Technology Development

Precise polarization measurements of the Cosmic Microwave Background (CMB) radiation, an ancient glow from the early universe, may help scientists better understand how the universe rapidly expanded in a burst called “inflation” moments after the Big Bang. NASA is developing ultra-sensitive detector arrays to make highly sensitive polarization measurements in a search for a faint polarization pattern caused by gravitational waves produced during inflation. This technology will result in instruments that not only provide improved polarization measurements, but can be deployed on space-based missions, enabling collection of this data across the entire sky.

High-sensitivity maps
High-sensitivity maps of CMB polarization made at three frequencies by the ground-based BICEP-Keck collaboration. The maps show tiny variations in the polarized signal at a level of +/- 1 micro Kelvin, clearly detected at all three frequencies. These maps have a sensitivity of 50 nK in a square degree at 150 GHz, but only cover a small patch of sky. A future NASA space mission called the Inflation Probe can use the new detector technology to make even more sensitive measurements over the entire sky.

The new technology uses superconducting antennas to gather polarized millimeter-wave radiation with high efficiency. The antennas are flat so they can be made into large-format arrays using photolithography methods. The radiation gathered by each antenna is dissipated as heat on a sensitive transition-edge superconducting bolometer, which has been cooled to a few tenths of a degree above absolute zero to minimize thermal noise. Changes in collected radiation produce small heat variations in the bolometer, which are in turn measured withmultiplexed superconducting amplifiers. A key aspect to the technology is the ability to scale the design to operate at a number of wavelengths in modular units, so that researchers can build a large focal-plane array for deployment on future space missions. Multi-frequency measurements are necessary to separate signals from the CMB from sources of emission in our own galaxy.

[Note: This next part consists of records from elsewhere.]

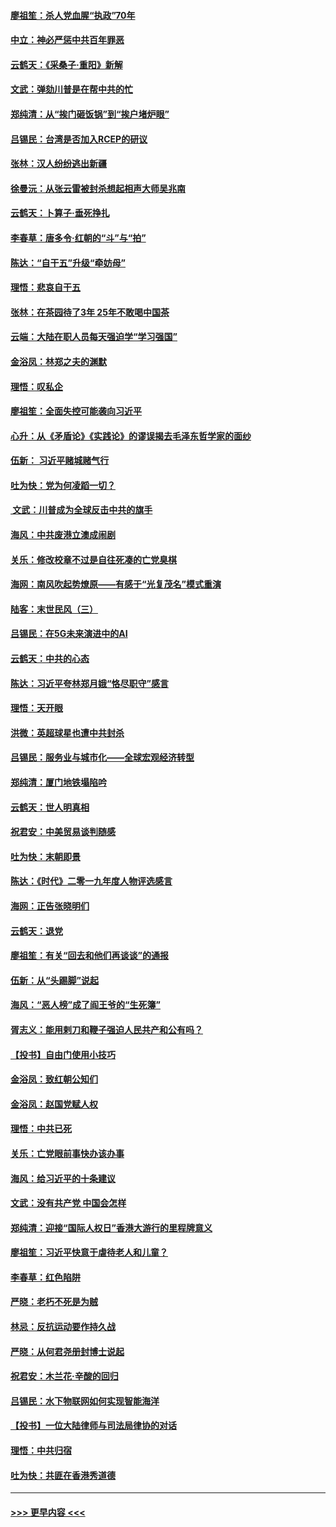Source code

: #### [廖祖笙：杀人党血腥“执政”70年](../pages/nsc993/n11745144.md?t=12260433) 
#### [中立：神必严惩中共百年罪恶](../pages/nsc993/n11744970.md?t=12260433) 
#### [云鹤天：《采桑子‧重阳》新解](../pages/nsc993/n11744948.md?t=12260433) 
#### [文武：弹劾川普是在帮中共的忙](../pages/nsc993/n11744758.md?t=12260433) 
#### [郑纯清：从“挨门砸饭锅”到“挨户堵炉眼”](../pages/nsc993/n11744745.md?t=12260433) 
#### [吕锡民：台湾是否加入RCEP的研议](../pages/nsc993/n11744701.md?t=12260433) 
#### [张林：汉人纷纷逃出新疆](../pages/nsc993/n11743530.md?t=12260433) 
#### [徐曼沅：从张云雷被封杀想起相声大师吴兆南](../pages/nsc993/n11741816.md?t=12260433) 
#### [云鹤天：卜算子‧垂死挣扎](../pages/nsc993/n11739956.md?t=12260433) 
#### [李春草：唐多令‧红朝的“斗”与“拍”](../pages/nsc993/n11739830.md?t=12260433) 
#### [陈达：“自干五”升级“牵妨母”](../pages/nsc993/n11739724.md?t=12260433) 
#### [理悟：悲哀自干五](../pages/nsc993/n11739547.md?t=12260433) 
#### [张林：在茶园待了3年 25年不敢喝中国茶](../pages/nsc993/n11739240.md?t=12260433) 
#### [云端：大陆在职人员每天强迫学“学习强国”](../pages/nsc993/n11738735.md?t=12260433) 
#### [金浴凤：林郑之夫的渊默](../pages/nsc993/n11737735.md?t=12260433) 
#### [理悟：叹私企](../pages/nsc993/n11737715.md?t=12260433) 
#### [廖祖笙：全面失控可能袭向习近平](../pages/nsc993/n11737704.md?t=12260433) 
#### [心升：从《矛盾论》《实践论》的谬误揭去毛泽东哲学家的面纱](../pages/nsc993/n11736962.md?t=12260433) 
#### [伍新： 习近平赌城赌气行](../pages/nsc993/n11736929.md?t=12260433) 
#### [吐为快：党为何凌蹈一切？](../pages/nsc993/n11736915.md?t=12260433) 
#### [ 文武：川普成为全球反击中共的旗手](../pages/nsc993/n11736882.md?t=12260433) 
#### [海风：中共废港立澳成闹剧](../pages/nsc993/n11735857.md?t=12260433) 
#### [关乐：修改校章不过是自往死凑的亡党臭棋](../pages/nsc993/n11735097.md?t=12260433) 
#### [海网：南风吹起势燎原——有感于“光复茂名”模式重演](../pages/nsc993/n11732308.md?t=12260433) 
#### [陆客：末世民风（三）](../pages/nsc993/n11732211.md?t=12260433) 
#### [吕锡民：在5G未来演进中的AI](../pages/nsc993/n11730010.md?t=12260433) 
#### [云鹤天：中共的心态](../pages/nsc993/n11729906.md?t=12260433) 
#### [陈达：习近平夸林郑月娥“恪尽职守”感言](../pages/nsc993/n11729881.md?t=12260433) 
#### [理悟：天开眼](../pages/nsc993/n11729699.md?t=12260433) 
#### [洪微：英超球星也遭中共封杀](../pages/nsc993/n11727243.md?t=12260433) 
#### [吕锡民：服务业与城市化——全球宏观经济转型](../pages/nsc993/n11725845.md?t=12260433) 
#### [郑纯清：厦门地铁塌陷吟](../pages/nsc993/n11725813.md?t=12260433) 
#### [云鹤天：世人明真相](../pages/nsc993/n11725621.md?t=12260433) 
#### [祝君安：中美贸易谈判随感](../pages/nsc993/n11725609.md?t=12260433) 
#### [吐为快：末朝即景](../pages/nsc993/n11723365.md?t=12260433) 
#### [陈达：《时代》二零一九年度人物评选感言](../pages/nsc993/n11723337.md?t=12260433) 
#### [海网：正告张晓明们](../pages/nsc993/n11723228.md?t=12260433) 
#### [云鹤天：退党](../pages/nsc993/n11723056.md?t=12260433) 
#### [廖祖笙：有关“回去和他们再谈谈”的通报](../pages/nsc993/n11722442.md?t=12260433) 
#### [伍新：从“头踢脚”说起](../pages/nsc993/n11722429.md?t=12260433) 
#### [海风：“恶人榜”成了阎王爷的“生死簿”](../pages/nsc993/n11722272.md?t=12260433) 
#### [胥志义：能用剌刀和鞭子强迫人民共产和公有吗？](../pages/nsc993/n11720569.md?t=12260433) 
#### [【投书】自由门使用小技巧](../pages/nsc993/n11720180.md?t=12260433) 
#### [金浴凤：致红朝公知们](../pages/nsc993/n11720563.md?t=12260433) 
#### [金浴凤：赵国党赋人权](../pages/nsc993/n11720533.md?t=12260433) 
#### [理悟：中共已死](../pages/nsc993/n11720233.md?t=12260433) 
#### [关乐：亡党眼前事快办该办事](../pages/nsc993/n11719160.md?t=12260433) 
#### [海风：给习近平的十条建议](../pages/nsc993/n11717616.md?t=12260433) 
#### [文武：没有共产党 中国会怎样](../pages/nsc993/n11717584.md?t=12260433) 
#### [郑纯清：迎接“国际人权日”香港大游行的里程牌意义](../pages/nsc993/n11717417.md?t=12260433) 
#### [廖祖笙：习近平快意于虐待老人和儿童？](../pages/nsc993/n11715313.md?t=12260433) 
#### [李春草：红色陷阱](../pages/nsc993/n11715029.md?t=12260433) 
#### [严晓：老朽不死是为贼](../pages/nsc993/n11712910.md?t=12260433) 
#### [林忌：反抗运动要作持久战](../pages/nsc993/n11712623.md?t=12260433) 
#### [严晓：从何君尧册封博士说起](../pages/nsc993/n11712465.md?t=12260433) 
#### [祝君安：木兰花·辛酸的回归](../pages/nsc993/n11712381.md?t=12260433) 
#### [吕锡民：水下物联网如何实现智能海洋](../pages/nsc993/n11711158.md?t=12260433) 
#### [【投书】一位大陆律师与司法局律协的对话](../pages/nsc993/n11709675.md?t=12260433) 
#### [理悟：中共归宿](../pages/nsc993/n11710059.md?t=12260433) 
#### [吐为快：共匪在香港秀道德](../pages/nsc993/n11709979.md?t=12260433) 

----
#### [ >>> 更早内容 <<< ](../indexes/nsc993-earlier.md)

In 2017, the team extended this technology to larger wafer sizes, roughly doubling the number of detectors that fit in a sub-array. They also developed a new design for operating at lower frequencies, fabricating the first array of this type for observations at 40 GHz. In parallel, the team is developing a modular housing that enables construction of large focal planes made from multiple “sub-array” wafers.

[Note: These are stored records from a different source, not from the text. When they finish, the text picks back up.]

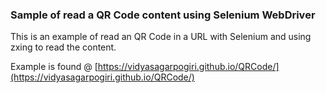### Sample of read a QR Code content using Selenium WebDriver

This is an example of read an QR Code in a URL with Selenium and using zxing to read the content.

Example is found @  [https://vidyasagarpogiri.github.io/QRCode/](https://vidyasagarpogiri.github.io/QRCode/)
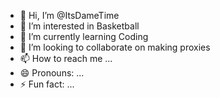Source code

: - 👋 Hi, I’m @ItsDameTime
- 👀 I’m interested in Basketball
- 🌱 I’m currently learning Coding
- 💞️ I’m looking to collaborate on making proxies
- 📫 How to reach me ...
- 😄 Pronouns: ...
- ⚡ Fun fact: ...

<!---
ItsDameTime/ItsDameTime is a ✨ special ✨ repository because its `README.md` (this file) appears on your GitHub profile.
You can click the Preview link to take a look at your changes.
--->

Demonstrations of these detector arrays from high-altitude ground-based sites and sub-orbital balloons will ready the technology for use in future space missions. Recently published, precise measurements of the CMB in three frequency bands (95, 150, and 220 GHz) obtained using these arrays provide the tightest constraints to date on a polarization pattern from inflation. New arrays developed by the team are now operating at 270 GHz for the first time, which promises further improvements.

Future Plans

Further advances are on the way, using a 150-mm wafer to develop larger array formats. The researchers expect ground and sub-orbital observations using the low-frequency 40-GHz arrays to begin in a couple of years to better measure galactic foregrounds. Since the detectors take up more focal-plane real estate at lower frequencies, the team is developing a dual-color design to squeeze two bands and two polarizations into a single antenna.

Photo of detector antenna and superconducting arrays
The first detector antenna-coupled, transition-edge superconducting arrays developed for 40 GHz on 150-mm diameter wafers for larger formats. The array is shown mounted in a test focal-plane assembly.

Sponsoring Organization

Development of the antenna-coupled, transition-edge superconducting bolometer array is supported by the Astrophysics Division’s SAT program through a grant to Dr. James Bock at the Jet Propulsion Laboratory (JPL). The detectors are fabricated at JPL’s Micro Devices Laboratory and tested in collaboration with the California Institute of Technology and the University of Illinois.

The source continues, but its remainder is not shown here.